# Fishing Gravel



## Flyfisher (Oct 1, 2002)

bombcast said:


> I wanna floss a fish or 2 at Carmichael this year with a 3' ice fishing rod I built mounted with a fly reel. Then I'll hold the fish up for Combover to see and say "Frickin' Fusion Baby!!!"


:yikes: :lol: :lol: :lol: :lol: 
ROTFLMFAO!!!


----------



## Splitshot (Nov 30, 2000)

Bombcast,

While I would have or did say it differently, I couldn't have said it better.


----------



## thousandcasts (Jan 22, 2002)

> I wanna floss a fish or 2 at Carmichael this year with a 3' ice fishing rod I built mounted with a fly reel. Then I'll hold the fish up for Combover to see and say "Frickin' Fusion Baby!!!"


 

That is so inspiring, it brings a tear to my eye. God bless you, Bombcasts. :lol: :lol:


----------



## Fishndude (Feb 22, 2003)

I have to say that I fish with spawn way more than with everything else combined. And anymore, I gather most of my eggs from other people who have caught hens, but who have no use for the eggs. I even have an 
Annual Egg Harvest Weekend, each Fall; just to get Salmon eggs. I haven't had loose Steelhead eggs in quite a few years, simply because I don't fish the Spring run much anymore. 
BUT, I could care less if people fish for spawning Salmon or Steelhead. I do think it is pathetic that some people cannot walk past fish they can see on the redds, but I had that problem for many years, too. And yes, spawning fish will bite - if they are not molested too much, and you get to them early in the day, or late in the day. 

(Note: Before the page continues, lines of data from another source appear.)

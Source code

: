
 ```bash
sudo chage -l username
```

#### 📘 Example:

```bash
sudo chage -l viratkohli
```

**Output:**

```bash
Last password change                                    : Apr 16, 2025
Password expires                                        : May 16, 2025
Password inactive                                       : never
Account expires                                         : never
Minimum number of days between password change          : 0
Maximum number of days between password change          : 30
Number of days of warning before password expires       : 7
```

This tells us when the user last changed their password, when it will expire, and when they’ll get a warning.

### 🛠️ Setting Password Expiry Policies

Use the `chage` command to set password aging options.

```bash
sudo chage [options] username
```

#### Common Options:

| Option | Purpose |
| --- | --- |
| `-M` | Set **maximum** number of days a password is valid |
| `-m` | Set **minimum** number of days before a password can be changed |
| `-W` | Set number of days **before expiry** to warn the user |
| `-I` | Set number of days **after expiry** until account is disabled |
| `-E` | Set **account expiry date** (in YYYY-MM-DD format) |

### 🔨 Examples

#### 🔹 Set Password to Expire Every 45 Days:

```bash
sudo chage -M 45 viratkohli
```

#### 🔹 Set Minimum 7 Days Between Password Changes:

I do think that people who line spawning fish, just to fight them and release them, are just snaggers; but they are definitely a step up from the heathens who just cast torpedos and inline trebles, and rip fish any way they can. Lining at least allows other people to drift fish at the same time, whether they can get biters or not - at least they get to actually fish. After catching many Salmon and Steelhead, over many years, I can live with a day or two of not catching anything, if they won't bite. There will be other days. If my family depended on me catching fish for them to eat, I would spend my gas money on fish from the store. And it would be Walleye, Perch, or Cod; not those fishy tasting Salmon and Trout.


----------



## MERGANZER (Aug 24, 2006)

In season, hooked in the mouth, allgame laws are followed then yes it is perfectly fine IMO 

Ganzer


----------



## ausable_steelhead (Sep 30, 2002)

I fish gravel and don't really care if people think I'm a low-life because of it. Most people on this site know by now that I do alot of steelheading and I do it for most of the year. While holes and ***** are cool, I like watching a buck come tearing off a bed and smoke a rainbow #9 rapala floater and crazily froth the surface all to h3ll in 4 feet of water or crunch a huge choker bag almost as much as I do watching a bobber drop or feeling the ole tap trifecta in a hole. Every method of steelheading has it's own little appeal. I fish for steelhead and salmon ONLY, bass(aside from big smallies) and walleyes are boring, especially walleye. On the Au Sable there comes a time, usually sometime in May, when it's either spawners or a few beat-up DB's to fish for. And while I do fish DB's in May, there's usually so many gut-shotting planters in every hole, run, dip, eddy, seam-you get the point, that fishing bags or waxies is impossible. Even flies are not safe. So I find a stacked bed and run a rap or drift a big ole' choker bag and have fun on 4lb(6 or 8 with the rapala). This spring, as I'm just getting into flyfishing somewhat serious(I'll still always have bags ), I'm gonna try swinging streamers, that oughta be fun. The only gravel guys I have a problem with are the ones that show up as soon as a couple fish are spotted bedded up at the Highbanks and who only fish gravel and start bragging up a storm on how good they are and that they went 3-14 both days of the weekend. That kinda *****'s irritating and I just look those dudes and the thoughts "no clue" or "part-timer" come to mind. I'd love to see them on the very same river from October through March, I bet they're silent. And I too do the ole' egg take, even during fall, as I'd much rather just zip a few hens off the gravel than ask people for eggs or cut open rotting kings. So, as stated, as long as it's legal and done properly, I have no problem with it and neither should anyone else, but we _are_ all entitled to our own opinions as well. Well I got brown spawn to tie up for the Au Sab tomorrow, so that's enough of this bull*****(wow, I used that word quite abit in this post).


----------



## thousandcasts (Jan 22, 2002)

> The only gravel guys I have a problem with are the ones that show up as soon as a couple fish are spotted bedded up at the Highbanks and who only fish gravel and start bragging up a storm on how good they are and that they went 3-14 both days of the weekend.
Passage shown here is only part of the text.